He published his influential treatise Essay on Prints in 1768, defining the picturesque as ‘that kind of beauty which is agreeable in a picture’. In the following decade he travelled extensively in the summer applying his principles to the British landscape.
After circulating his tour journals to friends, he was encouraged in 1782 to publish an artist’s travel guide: Observations on the River Wye and several parts of South Wales, etc. relative chiefly to Picturesque Beauty. Rev Gilpin’s notes were accompanied by sepia plates etched by his nephew William Sawrey Gilpin (c.1761-1843) in the new medium of aquatint.
Gilpin’s focus on his own ideas of beauty was much mocked. In one oft-quoted passage, he suggested that Tintern Abbey would be improved if ‘a mallet judiciously used’ would ruin a gable or two. Such passages were easy pickings for satire (he was the inspiration for Thomas Rowlandson’s Dr Syntax and welcome fodder for Jane Austen). Nonetheless, at a time when travel to war-torn continental Europe was restricted, his sketching holidays proved a popular Grand Tour replacement. There followed Observations on the Lake District and the West of England and Remarks on Forest Scenery, and other woodland Views…
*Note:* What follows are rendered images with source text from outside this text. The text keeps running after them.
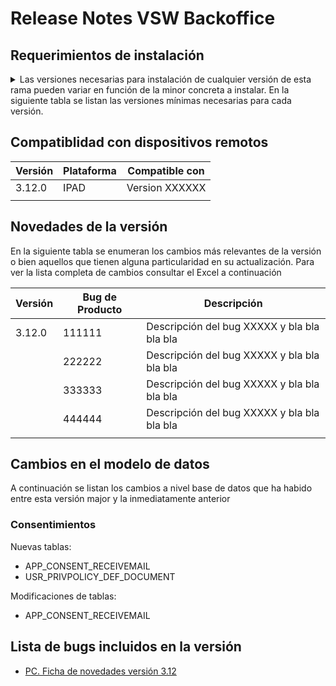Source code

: # Release Notes VSW Backoffice

## Requerimientos de instalación
<details>
<summary>
Las versiones necesarias para instalación de cualquier versión de esta rama pueden variar en función de la minor concreta a instalar. En la siguiente tabla se listan las versiones mínimas necesarias para cada versión.
</summary>

| Versión                         | Componente | Versión mínima (Se recomienda la última versión compatible disponible)|
| ------------------------------- | -------------|------------------------------------------------------------------------------------------ |
| 3.12.0 </br>Lanzamiento: XX/XX/XXXX | WMF | Descripción de la versión mímima que necesita para lo que sea y bla bla bla bla bla|
|                                 | Control Panel |Descripción de la versión mímima que necesita para lo que sea y bla bla bla bla bla|
|                                 | VSWUtility |Descripción de la versión mímima que necesita para lo que sea y bla bla bla bla bla|
|                                 | Integration OnDemand |Descripción de la versión mímima que necesita para lo que sea y bla bla bla bla bla|
|                                 | Integration |Descripción de la versión mímima que necesita para lo que sea y bla bla bla bla bla|
|                                 | JDK |Descripción de la versión mímima que necesita para lo que sea y bla bla bla bla bla|

</details>

## Compatiblidad con dispositivos remotos

| Versión | Plataforma | ​Compatible con |
| ------- | ---------- | --------------- |
| 3.12.0  | IPAD       | Version XXXXXX  |
|         |            |                 |


## Novedades de la versión
​En la siguiente tabla se enumeran los cambios más relevantes de la versión o bien aquellos que tienen alguna particularidad en su actualización. Para ver la lista completa de cambios consultar el Excel a continuación

| Versión | Bug de Producto | Descripción                                 |
| ------- | --------------- | ------------------------------------------- |
| 3.12.0  | 111111          | Descripción del bug XXXXX y bla bla bla bla |
|         | 222222          | Descripción del bug XXXXX y bla bla bla bla |
|         | 333333          | Descripción del bug XXXXX y bla bla bla bla |
|         | 444444          | Descripción del bug XXXXX y bla bla bla bla |
|         |                 |                                             |

## Cambios en el modelo de datos
​A continuación se listan los cambios a nivel base de datos que ha habido entre esta versión major y la inmediatamente anterior

### Consentimientos 
Nuevas tablas:
- APP_CONSENT_RECEIVEMAIL
- USR_PRIVPOLICY_DEF_DOCUMENT

Modificaciones de tablas:
- APP_CONSENT_RECEIVEMAIL

## Lista de bugs incluidos en la versión
- [PC. Ficha de novedades versión 3.12](https://google.com)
The first edition of Gilpin’s first guide offered at Forum Auctions in London on November 18 was the artist’s own copy. Two original pen and ink sketches have been pasted in and 15 of the plates have been coloured, seemingly by Gilpin himself. To the title page is a note in the artist’s hand: In this copy the prints have been all touched with the brush WG.
Other ink inscriptions read (to the half-title) WH Harmer bought at the author’s sale and (to the front free endpaper) This was purchased by me at a sale at Rugby and I gave for it the enormous sum of one penny, MH Bloxam. The latter references Matthew Holbeche Bloxam (1805-88), an antiquarian who himself was the author of a popular guide to Gothic architecture and the original source of the tale of William Webb Ellis and the invention of the game of rugby.
A decent first of Observations on the River Wye… might bring £200 at auction. This special association copy, estimated at £400-600, sold at £7000 (plus 25% buyer’s premium).